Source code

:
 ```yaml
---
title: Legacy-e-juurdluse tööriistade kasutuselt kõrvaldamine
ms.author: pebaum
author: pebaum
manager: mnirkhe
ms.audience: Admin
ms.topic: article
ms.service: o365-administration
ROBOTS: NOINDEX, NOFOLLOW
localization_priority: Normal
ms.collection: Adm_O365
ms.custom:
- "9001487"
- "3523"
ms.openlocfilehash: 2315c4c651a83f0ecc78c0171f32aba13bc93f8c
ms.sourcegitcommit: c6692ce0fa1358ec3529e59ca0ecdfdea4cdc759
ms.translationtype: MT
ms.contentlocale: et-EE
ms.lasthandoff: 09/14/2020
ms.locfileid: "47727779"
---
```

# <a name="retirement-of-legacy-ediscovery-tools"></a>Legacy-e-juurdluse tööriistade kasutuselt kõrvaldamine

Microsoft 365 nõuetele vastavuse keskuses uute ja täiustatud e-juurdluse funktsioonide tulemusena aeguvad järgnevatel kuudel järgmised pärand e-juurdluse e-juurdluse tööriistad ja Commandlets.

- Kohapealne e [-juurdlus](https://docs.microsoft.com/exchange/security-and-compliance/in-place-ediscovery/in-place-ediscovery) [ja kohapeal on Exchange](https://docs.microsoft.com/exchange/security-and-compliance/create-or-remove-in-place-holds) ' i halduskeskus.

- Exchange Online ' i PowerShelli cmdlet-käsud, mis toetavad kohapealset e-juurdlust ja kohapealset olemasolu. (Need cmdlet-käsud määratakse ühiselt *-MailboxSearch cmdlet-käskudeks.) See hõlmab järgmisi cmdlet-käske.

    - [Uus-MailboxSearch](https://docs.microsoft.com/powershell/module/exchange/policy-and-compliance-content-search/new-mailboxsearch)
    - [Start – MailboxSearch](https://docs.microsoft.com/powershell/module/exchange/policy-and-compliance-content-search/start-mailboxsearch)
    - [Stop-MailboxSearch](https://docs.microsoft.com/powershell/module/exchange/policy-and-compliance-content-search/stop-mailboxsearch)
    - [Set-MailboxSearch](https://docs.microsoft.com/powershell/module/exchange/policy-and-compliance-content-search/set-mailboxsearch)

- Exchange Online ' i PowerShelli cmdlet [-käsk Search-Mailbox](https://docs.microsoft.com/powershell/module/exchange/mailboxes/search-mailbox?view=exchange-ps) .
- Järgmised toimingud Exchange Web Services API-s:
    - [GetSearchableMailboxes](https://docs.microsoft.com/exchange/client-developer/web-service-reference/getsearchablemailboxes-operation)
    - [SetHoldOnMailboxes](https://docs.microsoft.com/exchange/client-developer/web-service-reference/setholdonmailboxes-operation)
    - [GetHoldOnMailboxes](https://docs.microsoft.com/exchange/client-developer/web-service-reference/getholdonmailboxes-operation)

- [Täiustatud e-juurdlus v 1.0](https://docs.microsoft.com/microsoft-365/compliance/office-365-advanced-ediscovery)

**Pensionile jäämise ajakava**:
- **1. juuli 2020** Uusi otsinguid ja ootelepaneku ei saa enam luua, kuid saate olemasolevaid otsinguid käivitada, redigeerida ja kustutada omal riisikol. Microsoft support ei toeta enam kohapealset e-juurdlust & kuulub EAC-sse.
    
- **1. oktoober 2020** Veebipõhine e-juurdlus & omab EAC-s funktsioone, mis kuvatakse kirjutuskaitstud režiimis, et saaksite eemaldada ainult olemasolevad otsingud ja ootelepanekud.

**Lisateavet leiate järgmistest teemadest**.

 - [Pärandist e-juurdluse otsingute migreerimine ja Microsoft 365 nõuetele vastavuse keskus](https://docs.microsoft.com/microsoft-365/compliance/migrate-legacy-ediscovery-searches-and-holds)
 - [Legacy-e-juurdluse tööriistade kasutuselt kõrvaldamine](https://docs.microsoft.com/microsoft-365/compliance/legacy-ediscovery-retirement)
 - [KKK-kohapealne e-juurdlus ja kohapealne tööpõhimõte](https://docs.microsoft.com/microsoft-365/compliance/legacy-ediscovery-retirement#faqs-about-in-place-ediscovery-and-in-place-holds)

---

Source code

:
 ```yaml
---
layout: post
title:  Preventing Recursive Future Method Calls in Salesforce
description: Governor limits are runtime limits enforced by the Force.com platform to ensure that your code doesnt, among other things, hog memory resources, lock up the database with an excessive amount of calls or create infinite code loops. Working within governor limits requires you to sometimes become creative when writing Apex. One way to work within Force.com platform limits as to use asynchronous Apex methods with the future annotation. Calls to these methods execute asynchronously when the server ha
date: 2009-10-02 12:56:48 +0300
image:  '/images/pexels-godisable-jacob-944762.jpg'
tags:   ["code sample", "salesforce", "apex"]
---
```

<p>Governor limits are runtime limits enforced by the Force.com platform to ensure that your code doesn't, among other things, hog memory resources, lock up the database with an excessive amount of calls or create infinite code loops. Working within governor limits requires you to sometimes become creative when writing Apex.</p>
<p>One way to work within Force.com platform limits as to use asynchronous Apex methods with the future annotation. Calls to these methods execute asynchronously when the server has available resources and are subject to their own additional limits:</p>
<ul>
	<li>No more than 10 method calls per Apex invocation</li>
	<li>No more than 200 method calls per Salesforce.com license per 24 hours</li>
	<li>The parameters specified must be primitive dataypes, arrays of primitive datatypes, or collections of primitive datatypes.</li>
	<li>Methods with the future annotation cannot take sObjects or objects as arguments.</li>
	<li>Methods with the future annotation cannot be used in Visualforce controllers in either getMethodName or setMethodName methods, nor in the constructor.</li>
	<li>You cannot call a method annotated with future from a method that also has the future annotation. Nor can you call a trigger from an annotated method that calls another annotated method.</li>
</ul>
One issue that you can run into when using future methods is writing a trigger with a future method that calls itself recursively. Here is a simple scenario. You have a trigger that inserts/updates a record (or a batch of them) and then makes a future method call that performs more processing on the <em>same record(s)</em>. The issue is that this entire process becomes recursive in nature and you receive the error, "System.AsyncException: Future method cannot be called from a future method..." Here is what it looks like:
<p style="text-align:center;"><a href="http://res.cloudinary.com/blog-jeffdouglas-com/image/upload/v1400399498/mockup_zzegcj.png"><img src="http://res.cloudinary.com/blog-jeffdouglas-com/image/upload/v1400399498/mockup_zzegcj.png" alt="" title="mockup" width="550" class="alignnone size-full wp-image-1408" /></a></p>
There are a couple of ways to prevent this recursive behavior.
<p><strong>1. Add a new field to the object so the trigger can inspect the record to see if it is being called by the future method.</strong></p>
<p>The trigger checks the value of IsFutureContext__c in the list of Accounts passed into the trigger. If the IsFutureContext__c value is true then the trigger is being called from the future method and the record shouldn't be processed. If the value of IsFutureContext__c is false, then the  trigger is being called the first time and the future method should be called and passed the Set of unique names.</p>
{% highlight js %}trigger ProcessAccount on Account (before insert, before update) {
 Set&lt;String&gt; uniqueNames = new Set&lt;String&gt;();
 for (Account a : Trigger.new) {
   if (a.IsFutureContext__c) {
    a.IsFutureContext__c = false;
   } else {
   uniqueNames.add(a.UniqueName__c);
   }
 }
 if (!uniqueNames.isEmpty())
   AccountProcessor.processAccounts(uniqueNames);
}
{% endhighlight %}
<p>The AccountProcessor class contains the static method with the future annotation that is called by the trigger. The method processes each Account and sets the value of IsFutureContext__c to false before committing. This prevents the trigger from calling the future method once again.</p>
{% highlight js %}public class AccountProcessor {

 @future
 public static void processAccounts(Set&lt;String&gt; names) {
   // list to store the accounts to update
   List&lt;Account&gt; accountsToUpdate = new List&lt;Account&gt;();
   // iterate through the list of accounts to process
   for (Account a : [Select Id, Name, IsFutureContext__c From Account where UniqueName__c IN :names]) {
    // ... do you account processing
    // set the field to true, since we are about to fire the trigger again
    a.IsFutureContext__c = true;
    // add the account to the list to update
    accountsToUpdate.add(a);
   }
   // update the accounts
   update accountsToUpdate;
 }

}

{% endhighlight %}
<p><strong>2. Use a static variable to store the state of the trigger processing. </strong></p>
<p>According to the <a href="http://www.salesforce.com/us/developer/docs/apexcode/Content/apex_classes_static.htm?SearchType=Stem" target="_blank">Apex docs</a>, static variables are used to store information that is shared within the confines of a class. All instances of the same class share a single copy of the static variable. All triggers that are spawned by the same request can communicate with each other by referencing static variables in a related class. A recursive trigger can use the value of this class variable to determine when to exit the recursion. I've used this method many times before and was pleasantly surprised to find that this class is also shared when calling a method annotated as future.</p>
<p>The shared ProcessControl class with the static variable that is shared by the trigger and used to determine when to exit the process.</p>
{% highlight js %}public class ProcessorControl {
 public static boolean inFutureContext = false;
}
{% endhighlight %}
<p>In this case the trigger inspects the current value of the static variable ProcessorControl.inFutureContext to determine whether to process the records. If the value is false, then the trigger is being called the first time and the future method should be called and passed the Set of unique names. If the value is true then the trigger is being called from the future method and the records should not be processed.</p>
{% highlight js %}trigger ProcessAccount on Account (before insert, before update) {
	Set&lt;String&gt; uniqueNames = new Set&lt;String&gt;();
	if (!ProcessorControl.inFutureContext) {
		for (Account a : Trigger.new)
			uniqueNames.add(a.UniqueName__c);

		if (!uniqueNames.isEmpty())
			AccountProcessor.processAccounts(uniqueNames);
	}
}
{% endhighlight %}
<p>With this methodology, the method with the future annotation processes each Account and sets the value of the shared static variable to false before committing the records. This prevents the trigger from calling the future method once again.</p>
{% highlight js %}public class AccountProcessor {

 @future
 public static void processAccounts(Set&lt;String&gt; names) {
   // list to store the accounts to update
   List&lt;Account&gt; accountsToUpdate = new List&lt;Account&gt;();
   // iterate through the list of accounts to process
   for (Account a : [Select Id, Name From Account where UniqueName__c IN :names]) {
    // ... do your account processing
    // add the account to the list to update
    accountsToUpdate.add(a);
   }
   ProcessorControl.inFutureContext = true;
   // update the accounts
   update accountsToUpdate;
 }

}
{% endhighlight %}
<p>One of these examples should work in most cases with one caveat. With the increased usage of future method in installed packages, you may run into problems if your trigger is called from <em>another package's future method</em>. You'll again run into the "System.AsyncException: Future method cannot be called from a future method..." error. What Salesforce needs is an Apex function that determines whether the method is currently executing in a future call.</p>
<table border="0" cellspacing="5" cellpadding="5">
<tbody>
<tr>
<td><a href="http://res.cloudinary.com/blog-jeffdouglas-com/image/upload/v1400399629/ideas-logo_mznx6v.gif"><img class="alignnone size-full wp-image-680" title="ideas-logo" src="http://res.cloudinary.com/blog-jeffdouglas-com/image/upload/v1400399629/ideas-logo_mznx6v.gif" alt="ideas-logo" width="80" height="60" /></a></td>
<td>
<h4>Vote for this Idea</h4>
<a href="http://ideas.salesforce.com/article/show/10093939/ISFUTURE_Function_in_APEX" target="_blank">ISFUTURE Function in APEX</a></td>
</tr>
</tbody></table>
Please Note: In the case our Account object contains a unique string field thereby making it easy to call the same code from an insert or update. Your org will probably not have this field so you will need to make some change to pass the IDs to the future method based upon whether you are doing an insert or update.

Work item
Please reproduce exactly the lines in the listing above from the one containing "- **1. oktoober" through the one containing "- [KKK-kohapealne e-juurdlus", both included, and nothing more.

Answer space
- **1. oktoober 2020** Veebipõhine e-juurdlus & omab EAC-s funktsioone, mis kuvatakse kirjutuskaitstud režiimis, et saaksite eemaldada ainult olemasolevad otsingud ja ootelepanekud.

**Lisateavet leiate järgmistest teemadest**.

 - [Pärandist e-juurdluse otsingute migreerimine ja Microsoft 365 nõuetele vastavuse keskus](https://docs.microsoft.com/microsoft-365/compliance/migrate-legacy-ediscovery-searches-and-holds)
 - [Legacy-e-juurdluse tööriistade kasutuselt kõrvaldamine](https://docs.microsoft.com/microsoft-365/compliance/legacy-ediscovery-retirement)
 - [KKK-kohapealne e-juurdlus ja kohapealne tööpõhimõte](https://docs.microsoft.com/microsoft-365/compliance/legacy-ediscovery-retirement#faqs-about-in-place-ediscovery-and-in-place-holds)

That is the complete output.